*INSTRUCTIONS FOR THE TASK*. A faithful, word-for-word transcription of all the data is what is needed.

*EXTRACTED ENTRIES*.

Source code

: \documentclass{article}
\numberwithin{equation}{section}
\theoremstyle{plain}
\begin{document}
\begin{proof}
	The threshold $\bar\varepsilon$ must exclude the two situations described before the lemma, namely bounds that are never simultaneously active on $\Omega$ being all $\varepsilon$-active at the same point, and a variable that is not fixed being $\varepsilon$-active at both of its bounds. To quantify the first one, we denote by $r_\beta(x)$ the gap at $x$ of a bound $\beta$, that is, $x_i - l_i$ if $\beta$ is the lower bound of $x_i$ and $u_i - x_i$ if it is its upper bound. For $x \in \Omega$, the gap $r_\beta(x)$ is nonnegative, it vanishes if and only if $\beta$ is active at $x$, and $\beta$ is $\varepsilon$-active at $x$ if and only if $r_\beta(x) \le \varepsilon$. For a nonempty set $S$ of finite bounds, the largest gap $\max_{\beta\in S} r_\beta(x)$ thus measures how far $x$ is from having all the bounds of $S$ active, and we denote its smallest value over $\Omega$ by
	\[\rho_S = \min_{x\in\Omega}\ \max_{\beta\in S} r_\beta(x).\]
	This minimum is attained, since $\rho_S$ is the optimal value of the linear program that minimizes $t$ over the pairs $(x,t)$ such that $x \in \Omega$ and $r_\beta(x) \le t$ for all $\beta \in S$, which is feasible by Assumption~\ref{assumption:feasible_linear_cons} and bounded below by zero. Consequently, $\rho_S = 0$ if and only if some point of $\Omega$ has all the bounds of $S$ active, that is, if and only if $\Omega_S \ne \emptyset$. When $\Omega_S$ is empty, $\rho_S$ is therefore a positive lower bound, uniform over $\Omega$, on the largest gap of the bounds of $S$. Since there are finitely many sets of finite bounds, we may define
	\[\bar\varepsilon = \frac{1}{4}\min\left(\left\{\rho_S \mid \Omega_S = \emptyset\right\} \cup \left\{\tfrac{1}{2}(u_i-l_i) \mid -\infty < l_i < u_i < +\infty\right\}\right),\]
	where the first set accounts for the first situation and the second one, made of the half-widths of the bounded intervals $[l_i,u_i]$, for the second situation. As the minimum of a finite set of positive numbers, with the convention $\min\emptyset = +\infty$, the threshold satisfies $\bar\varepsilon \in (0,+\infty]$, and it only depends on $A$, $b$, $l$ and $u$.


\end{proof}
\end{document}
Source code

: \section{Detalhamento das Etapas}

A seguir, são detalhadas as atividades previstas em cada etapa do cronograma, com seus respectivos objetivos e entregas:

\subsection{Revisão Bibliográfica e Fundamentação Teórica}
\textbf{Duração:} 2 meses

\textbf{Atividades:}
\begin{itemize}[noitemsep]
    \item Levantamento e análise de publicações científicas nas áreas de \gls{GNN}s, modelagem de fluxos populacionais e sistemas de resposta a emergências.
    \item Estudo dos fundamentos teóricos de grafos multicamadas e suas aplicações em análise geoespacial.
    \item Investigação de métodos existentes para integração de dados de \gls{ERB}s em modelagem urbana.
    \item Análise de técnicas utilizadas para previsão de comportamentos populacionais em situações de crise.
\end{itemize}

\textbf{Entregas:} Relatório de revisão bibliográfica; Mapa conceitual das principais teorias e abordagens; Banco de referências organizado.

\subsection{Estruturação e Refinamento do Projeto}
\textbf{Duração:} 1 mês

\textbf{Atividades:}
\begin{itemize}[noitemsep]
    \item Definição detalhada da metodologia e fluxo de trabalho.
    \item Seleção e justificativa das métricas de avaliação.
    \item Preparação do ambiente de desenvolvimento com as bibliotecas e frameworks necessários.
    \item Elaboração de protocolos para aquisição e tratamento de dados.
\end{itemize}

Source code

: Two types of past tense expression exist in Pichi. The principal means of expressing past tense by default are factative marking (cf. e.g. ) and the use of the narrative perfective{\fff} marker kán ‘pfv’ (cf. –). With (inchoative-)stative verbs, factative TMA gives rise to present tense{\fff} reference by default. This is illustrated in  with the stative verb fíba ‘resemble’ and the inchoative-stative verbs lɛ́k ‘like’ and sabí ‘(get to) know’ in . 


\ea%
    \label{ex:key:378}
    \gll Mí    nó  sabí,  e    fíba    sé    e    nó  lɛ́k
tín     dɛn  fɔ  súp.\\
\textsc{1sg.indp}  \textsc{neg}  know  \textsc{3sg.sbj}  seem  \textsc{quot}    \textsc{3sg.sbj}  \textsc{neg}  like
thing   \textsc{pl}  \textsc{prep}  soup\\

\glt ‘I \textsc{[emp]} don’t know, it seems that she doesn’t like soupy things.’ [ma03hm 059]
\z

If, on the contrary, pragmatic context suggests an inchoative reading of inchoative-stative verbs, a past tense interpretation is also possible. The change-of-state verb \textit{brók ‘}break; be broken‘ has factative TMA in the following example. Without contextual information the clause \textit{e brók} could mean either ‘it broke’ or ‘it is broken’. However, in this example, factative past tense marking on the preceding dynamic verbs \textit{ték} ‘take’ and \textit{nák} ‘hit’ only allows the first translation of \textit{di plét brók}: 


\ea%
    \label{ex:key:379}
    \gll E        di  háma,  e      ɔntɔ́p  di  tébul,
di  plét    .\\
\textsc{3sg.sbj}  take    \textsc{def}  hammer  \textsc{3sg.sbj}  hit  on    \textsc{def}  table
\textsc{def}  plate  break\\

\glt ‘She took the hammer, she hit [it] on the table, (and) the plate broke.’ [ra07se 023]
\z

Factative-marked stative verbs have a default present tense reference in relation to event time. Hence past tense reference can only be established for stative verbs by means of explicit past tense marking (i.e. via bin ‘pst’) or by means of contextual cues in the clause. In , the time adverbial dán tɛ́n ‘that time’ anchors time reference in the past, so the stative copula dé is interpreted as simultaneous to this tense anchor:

*RESULT FOR THIS EXERCISE*.
Source code

: \documentclass{article}
\numberwithin{equation}{section}
\theoremstyle{plain}
\begin{document}
\begin{proof}
	The threshold $\bar\varepsilon$ must exclude the two situations described before the lemma, namely bounds that are never simultaneously active on $\Omega$ being all $\varepsilon$-active at the same point, and a variable that is not fixed being $\varepsilon$-active at both of its bounds. To quantify the first one, we denote by $r_\beta(x)$ the gap at $x$ of a bound $\beta$, that is, $x_i - l_i$ if $\beta$ is the lower bound of $x_i$ and $u_i - x_i$ if it is its upper bound. For $x \in \Omega$, the gap $r_\beta(x)$ is nonnegative, it vanishes if and only if $\beta$ is active at $x$, and $\beta$ is $\varepsilon$-active at $x$ if and only if $r_\beta(x) \le \varepsilon$. For a nonempty set $S$ of finite bounds, the largest gap $\max_{\beta\in S} r_\beta(x)$ thus measures how far $x$ is from having all the bounds of $S$ active, and we denote its smallest value over $\Omega$ by
	\[\rho_S = \min_{x\in\Omega}\ \max_{\beta\in S} r_\beta(x).\]
	This minimum is attained, since $\rho_S$ is the optimal value of the linear program that minimizes $t$ over the pairs $(x,t)$ such that $x \in \Omega$ and $r_\beta(x) \le t$ for all $\beta \in S$, which is feasible by Assumption~\ref{assumption:feasible_linear_cons} and bounded below by zero. Consequently, $\rho_S = 0$ if and only if some point of $\Omega$ has all the bounds of $S$ active, that is, if and only if $\Omega_S \ne \emptyset$. When $\Omega_S$ is empty, $\rho_S$ is therefore a positive lower bound, uniform over $\Omega$, on the largest gap of the bounds of $S$. Since there are finitely many sets of finite bounds, we may define
	\[\bar\varepsilon = \frac{1}{4}\min\left(\left\{\rho_S \mid \Omega_S = \emptyset\right\} \cup \left\{\tfrac{1}{2}(u_i-l_i) \mid -\infty < l_i < u_i < +\infty\right\}\right),\]
	where the first set accounts for the first situation and the second one, made of the half-widths of the bounded intervals $[l_i,u_i]$, for the second situation. As the minimum of a finite set of positive numbers, with the convention $\min\emptyset = +\infty$, the threshold satisfies $\bar\varepsilon \in (0,+\infty]$, and it only depends on $A$, $b$, $l$ and $u$.


\end{proof}
\end{document}
Source code

: \section{Detalhamento das Etapas}

A seguir, são detalhadas as atividades previstas em cada etapa do cronograma, com seus respectivos objetivos e entregas:

\subsection{Revisão Bibliográfica e Fundamentação Teórica}
\textbf{Duração:} 2 meses

\textbf{Atividades:}
\begin{itemize}[noitemsep]
    \item Levantamento e análise de publicações científicas nas áreas de \gls{GNN}s, modelagem de fluxos populacionais e sistemas de resposta a emergências.
    \item Estudo dos fundamentos teóricos de grafos multicamadas e suas aplicações em análise geoespacial.
    \item Investigação de métodos existentes para integração de dados de \gls{ERB}s em modelagem urbana.
    \item Análise de técnicas utilizadas para previsão de comportamentos populacionais em situações de crise.
\end{itemize}

\textbf{Entregas:} Relatório de revisão bibliográfica; Mapa conceitual das principais teorias e abordagens; Banco de referências organizado.

\subsection{Estruturação e Refinamento do Projeto}
\textbf{Duração:} 1 mês

\textbf{Atividades:}
\begin{itemize}[noitemsep]
    \item Definição detalhada da metodologia e fluxo de trabalho.
    \item Seleção e justificativa das métricas de avaliação.
    \item Preparação do ambiente de desenvolvimento com as bibliotecas e frameworks necessários.
    \item Elaboração de protocolos para aquisição e tratamento de dados.
\end{itemize}

Source code

: Two types of past tense expression exist in Pichi. The principal means of expressing past tense by default are factative marking (cf. e.g. ) and the use of the narrative perfective{\fff} marker kán ‘pfv’ (cf. –). With (inchoative-)stative verbs, factative TMA gives rise to present tense{\fff} reference by default. This is illustrated in  with the stative verb fíba ‘resemble’ and the inchoative-stative verbs lɛ́k ‘like’ and sabí ‘(get to) know’ in . 


\ea%
    \label{ex:key:378}
    \gll Mí    nó  sabí,  e    fíba    sé    e    nó  lɛ́k
tín     dɛn  fɔ  súp.\\
\textsc{1sg.indp}  \textsc{neg}  know  \textsc{3sg.sbj}  seem  \textsc{quot}    \textsc{3sg.sbj}  \textsc{neg}  like
thing   \textsc{pl}  \textsc{prep}  soup\\

\glt ‘I \textsc{[emp]} don’t know, it seems that she doesn’t like soupy things.’ [ma03hm 059]
\z

If, on the contrary, pragmatic context suggests an inchoative reading of inchoative-stative verbs, a past tense interpretation is also possible. The change-of-state verb \textit{brók ‘}break; be broken‘ has factative TMA in the following example. Without contextual information the clause \textit{e brók} could mean either ‘it broke’ or ‘it is broken’. However, in this example, factative past tense marking on the preceding dynamic verbs \textit{ték} ‘take’ and \textit{nák} ‘hit’ only allows the first translation of \textit{di plét brók}: 


\ea%
    \label{ex:key:379}
    \gll E        di  háma,  e      ɔntɔ́p  di  tébul,
di  plét    .\\
\textsc{3sg.sbj}  take    \textsc{def}  hammer  \textsc{3sg.sbj}  hit  on    \textsc{def}  table
\textsc{def}  plate  break\\

\glt ‘She took the hammer, she hit [it] on the table, (and) the plate broke.’ [ra07se 023]
\z

Factative-marked stative verbs have a default present tense reference in relation to event time. Hence past tense reference can only be established for stative verbs by means of explicit past tense marking (i.e. via bin ‘pst’) or by means of contextual cues in the clause. In , the time adverbial dán tɛ́n ‘that time’ anchors time reference in the past, so the stative copula dé is interpreted as simultaneous to this tense anchor:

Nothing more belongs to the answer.